In a time with such a multitude of information access points and   extensive diversity of opinions, it can be easy for one to be convinced that the mass media exists, in general, to both question and inform so that every citizens may participate to their full potential in a democracy. A handful of people have rightly questioned this assumption, putting forth hypothesises in stark contrast with such an optimistic opinion. In his famous work Manufacturing Consent, Noam Chomsky postulates that privately owned media subjects its viewers to five filters: ownership, advertising, sourcing, and anti-communism, all in the name of profit. There is little doubt that there are truths to this assumption, however it is important to note that media exists to inform and any deviation from objective reporting can be explained by the pressures of ownership, advertising contributors and audience demands. Because all media sources want to expand their influence, where the funding comes from will dictate both what filters are applied to that media organization and to what extent media content is limited.

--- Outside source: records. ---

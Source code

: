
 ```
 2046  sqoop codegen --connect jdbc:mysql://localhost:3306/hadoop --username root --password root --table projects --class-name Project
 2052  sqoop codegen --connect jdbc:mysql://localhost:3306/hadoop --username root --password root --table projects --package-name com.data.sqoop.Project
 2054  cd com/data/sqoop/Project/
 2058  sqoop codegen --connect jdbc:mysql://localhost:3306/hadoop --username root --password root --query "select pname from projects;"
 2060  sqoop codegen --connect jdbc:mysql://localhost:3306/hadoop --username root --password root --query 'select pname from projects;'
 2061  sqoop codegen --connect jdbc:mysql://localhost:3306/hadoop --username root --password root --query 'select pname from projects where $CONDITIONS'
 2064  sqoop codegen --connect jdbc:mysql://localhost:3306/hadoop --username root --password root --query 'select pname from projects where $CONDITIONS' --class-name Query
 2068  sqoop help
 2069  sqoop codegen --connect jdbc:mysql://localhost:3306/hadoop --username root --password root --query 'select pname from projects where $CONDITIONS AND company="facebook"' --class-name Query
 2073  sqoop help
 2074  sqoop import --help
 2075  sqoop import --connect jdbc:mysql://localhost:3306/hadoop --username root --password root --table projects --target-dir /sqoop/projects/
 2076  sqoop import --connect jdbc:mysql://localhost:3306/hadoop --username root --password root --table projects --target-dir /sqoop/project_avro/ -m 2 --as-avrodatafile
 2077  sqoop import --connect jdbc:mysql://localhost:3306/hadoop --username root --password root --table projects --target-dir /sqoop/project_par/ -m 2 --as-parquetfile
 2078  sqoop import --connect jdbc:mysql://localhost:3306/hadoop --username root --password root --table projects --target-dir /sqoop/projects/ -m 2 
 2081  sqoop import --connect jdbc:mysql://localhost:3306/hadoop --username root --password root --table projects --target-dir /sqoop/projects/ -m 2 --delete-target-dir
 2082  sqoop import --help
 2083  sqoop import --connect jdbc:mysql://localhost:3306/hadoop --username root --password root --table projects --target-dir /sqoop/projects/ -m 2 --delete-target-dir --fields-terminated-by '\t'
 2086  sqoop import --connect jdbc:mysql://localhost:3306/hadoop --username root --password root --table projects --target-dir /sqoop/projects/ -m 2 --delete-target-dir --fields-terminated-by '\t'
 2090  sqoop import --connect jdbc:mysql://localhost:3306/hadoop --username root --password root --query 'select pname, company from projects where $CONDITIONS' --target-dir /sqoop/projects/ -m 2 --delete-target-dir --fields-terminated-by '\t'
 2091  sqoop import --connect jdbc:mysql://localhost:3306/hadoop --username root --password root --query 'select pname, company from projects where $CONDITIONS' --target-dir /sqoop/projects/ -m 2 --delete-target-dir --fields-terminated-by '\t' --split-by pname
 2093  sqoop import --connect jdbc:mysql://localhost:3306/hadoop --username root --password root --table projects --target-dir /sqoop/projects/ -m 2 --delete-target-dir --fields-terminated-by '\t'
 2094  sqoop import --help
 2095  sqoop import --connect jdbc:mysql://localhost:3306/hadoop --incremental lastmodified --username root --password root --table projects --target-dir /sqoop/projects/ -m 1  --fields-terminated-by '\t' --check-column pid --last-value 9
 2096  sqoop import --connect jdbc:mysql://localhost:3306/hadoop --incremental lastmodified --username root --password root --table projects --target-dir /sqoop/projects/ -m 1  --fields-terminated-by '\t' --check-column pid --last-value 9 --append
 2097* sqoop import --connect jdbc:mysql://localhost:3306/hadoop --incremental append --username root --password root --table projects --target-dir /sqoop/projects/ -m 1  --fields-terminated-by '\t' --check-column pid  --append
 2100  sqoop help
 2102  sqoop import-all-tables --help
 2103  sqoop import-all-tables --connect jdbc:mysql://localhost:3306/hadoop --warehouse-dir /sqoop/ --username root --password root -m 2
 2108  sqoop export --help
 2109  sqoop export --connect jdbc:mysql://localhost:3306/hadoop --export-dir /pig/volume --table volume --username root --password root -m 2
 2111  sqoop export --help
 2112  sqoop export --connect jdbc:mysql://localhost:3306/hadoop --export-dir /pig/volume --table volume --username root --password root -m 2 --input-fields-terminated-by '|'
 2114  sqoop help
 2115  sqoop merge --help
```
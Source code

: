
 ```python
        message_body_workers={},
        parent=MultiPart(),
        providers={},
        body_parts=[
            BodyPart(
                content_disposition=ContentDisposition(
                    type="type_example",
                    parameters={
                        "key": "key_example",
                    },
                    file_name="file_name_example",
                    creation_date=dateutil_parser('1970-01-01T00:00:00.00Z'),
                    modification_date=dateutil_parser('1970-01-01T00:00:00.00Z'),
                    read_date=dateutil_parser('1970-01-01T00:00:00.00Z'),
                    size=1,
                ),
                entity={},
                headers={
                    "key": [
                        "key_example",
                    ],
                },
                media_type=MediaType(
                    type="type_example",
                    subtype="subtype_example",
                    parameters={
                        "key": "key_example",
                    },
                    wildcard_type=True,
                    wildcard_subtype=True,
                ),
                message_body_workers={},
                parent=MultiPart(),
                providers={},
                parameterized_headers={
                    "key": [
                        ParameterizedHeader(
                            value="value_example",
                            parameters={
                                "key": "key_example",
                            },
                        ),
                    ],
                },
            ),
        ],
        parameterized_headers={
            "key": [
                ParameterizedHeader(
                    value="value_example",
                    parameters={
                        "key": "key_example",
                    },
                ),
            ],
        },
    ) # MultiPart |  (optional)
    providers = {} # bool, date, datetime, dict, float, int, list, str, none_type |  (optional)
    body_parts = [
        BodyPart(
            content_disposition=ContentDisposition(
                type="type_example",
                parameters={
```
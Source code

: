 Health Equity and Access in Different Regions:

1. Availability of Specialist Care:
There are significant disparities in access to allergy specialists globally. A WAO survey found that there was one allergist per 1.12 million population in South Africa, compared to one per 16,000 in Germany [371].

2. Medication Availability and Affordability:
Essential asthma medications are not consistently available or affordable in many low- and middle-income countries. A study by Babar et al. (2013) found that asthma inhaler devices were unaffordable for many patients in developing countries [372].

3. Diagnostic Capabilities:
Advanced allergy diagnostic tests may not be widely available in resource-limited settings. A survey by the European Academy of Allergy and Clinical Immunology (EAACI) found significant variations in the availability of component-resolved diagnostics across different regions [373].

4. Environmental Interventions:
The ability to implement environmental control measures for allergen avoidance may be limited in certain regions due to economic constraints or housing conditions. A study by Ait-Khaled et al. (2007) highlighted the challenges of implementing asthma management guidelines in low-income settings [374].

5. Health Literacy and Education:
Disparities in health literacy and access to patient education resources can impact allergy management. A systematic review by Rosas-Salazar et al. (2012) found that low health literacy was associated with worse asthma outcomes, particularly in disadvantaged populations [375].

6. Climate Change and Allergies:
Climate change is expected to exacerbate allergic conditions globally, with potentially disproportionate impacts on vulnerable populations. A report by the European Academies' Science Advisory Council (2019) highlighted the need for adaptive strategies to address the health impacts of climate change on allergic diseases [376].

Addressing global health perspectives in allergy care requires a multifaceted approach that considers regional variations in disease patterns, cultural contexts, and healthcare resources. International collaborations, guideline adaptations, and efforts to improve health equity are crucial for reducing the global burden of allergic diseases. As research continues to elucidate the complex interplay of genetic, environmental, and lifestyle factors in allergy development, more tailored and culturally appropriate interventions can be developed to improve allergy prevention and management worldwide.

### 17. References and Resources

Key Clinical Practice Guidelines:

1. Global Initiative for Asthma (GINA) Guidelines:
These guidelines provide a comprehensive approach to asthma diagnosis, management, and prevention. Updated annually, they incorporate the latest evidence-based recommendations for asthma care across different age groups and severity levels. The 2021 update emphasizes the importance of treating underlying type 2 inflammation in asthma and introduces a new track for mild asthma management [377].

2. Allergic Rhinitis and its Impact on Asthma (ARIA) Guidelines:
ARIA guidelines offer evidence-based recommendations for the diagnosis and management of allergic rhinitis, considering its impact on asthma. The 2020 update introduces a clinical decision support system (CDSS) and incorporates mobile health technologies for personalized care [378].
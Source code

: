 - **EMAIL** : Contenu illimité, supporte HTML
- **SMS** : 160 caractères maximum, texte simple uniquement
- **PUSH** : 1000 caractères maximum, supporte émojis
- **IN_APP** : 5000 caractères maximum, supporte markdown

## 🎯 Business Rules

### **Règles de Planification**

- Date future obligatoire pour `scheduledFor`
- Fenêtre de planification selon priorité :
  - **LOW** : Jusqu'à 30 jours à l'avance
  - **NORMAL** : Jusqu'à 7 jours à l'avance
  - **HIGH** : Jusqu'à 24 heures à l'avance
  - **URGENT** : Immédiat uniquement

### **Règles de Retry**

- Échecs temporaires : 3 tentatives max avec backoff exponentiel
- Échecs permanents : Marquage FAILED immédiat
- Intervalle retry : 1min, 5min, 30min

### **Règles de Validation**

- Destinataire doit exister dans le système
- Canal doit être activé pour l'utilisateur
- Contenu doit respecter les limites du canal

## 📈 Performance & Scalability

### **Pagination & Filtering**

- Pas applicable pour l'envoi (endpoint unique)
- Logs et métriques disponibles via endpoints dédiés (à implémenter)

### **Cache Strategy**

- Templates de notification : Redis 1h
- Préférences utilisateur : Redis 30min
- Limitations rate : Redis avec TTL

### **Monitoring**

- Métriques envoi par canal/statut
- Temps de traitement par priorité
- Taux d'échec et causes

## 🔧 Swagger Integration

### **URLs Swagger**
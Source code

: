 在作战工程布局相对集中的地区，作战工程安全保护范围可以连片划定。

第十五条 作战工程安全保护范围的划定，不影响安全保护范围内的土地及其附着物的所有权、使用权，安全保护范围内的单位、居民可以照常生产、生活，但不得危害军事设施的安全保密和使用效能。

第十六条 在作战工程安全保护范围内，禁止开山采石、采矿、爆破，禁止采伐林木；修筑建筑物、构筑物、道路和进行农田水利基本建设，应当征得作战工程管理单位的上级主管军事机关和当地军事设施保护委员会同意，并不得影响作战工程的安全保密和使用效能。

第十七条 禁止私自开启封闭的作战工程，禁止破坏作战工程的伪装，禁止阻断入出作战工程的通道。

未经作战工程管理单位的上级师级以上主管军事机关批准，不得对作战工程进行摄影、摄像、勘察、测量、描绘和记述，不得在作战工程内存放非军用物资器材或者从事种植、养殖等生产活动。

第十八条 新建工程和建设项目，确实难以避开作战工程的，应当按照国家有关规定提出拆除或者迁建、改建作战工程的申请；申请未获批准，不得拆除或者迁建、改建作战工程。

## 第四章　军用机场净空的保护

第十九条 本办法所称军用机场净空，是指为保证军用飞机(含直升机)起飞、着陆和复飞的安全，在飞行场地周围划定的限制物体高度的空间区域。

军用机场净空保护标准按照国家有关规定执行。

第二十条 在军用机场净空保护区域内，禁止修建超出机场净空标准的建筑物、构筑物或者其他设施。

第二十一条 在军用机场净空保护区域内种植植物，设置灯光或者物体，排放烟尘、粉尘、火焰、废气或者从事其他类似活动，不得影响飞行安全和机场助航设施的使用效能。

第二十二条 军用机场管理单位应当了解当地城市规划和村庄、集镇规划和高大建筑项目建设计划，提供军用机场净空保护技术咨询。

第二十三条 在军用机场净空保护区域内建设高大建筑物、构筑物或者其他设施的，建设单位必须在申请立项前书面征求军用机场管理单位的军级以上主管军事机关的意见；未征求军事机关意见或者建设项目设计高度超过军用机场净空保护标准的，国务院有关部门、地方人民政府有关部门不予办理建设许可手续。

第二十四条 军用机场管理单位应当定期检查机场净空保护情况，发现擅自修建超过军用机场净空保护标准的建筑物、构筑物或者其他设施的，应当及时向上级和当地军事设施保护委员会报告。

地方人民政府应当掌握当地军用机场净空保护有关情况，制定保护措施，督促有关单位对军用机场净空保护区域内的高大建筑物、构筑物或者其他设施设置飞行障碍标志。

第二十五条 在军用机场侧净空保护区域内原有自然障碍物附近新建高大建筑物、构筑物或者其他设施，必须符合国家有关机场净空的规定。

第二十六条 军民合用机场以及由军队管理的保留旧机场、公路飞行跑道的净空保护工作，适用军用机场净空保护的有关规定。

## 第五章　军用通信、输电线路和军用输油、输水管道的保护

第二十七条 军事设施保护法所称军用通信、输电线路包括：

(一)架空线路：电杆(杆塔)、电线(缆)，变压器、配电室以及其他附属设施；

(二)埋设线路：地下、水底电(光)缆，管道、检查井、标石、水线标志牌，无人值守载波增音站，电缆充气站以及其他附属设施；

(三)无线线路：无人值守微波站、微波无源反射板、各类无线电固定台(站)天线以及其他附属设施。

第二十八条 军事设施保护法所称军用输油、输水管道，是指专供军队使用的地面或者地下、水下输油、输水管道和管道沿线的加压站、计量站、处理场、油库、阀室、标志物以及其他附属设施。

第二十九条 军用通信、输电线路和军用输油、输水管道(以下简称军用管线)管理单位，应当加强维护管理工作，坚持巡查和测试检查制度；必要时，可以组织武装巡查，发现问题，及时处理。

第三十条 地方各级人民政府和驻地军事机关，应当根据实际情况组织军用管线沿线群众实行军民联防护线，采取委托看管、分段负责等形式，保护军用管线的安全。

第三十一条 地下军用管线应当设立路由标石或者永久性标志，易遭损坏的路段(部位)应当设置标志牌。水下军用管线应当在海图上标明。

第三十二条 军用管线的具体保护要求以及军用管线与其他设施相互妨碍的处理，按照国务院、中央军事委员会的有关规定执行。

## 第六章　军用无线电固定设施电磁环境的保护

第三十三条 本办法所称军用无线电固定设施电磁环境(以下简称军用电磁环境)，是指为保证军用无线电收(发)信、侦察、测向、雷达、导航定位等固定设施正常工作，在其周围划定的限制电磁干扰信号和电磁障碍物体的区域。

Publicly traded corporations are often the most powerful entities in society. When it comes to media, this power is compounded by what we know as the power of the press. With large portions of their revenue coming from shareholder investments, the ownership filter will be the dominant influence in limiting the content of a publicly traded news corporation. Fox news for example is owned and operated by the News Corporation which pulled in $1.417 billion dollars (U.S) from stocks, nearly 95 percent of the company’s net income. (News Corporation) They are also widely criticized for being strongly biased backers of the republican party. As a segment of a corporation   propped up mostly by stockholders, Fox News need not worry about intolerances to their biased reporting seeing as viewership, and therefore advertising, are far less significant factors than pleasing...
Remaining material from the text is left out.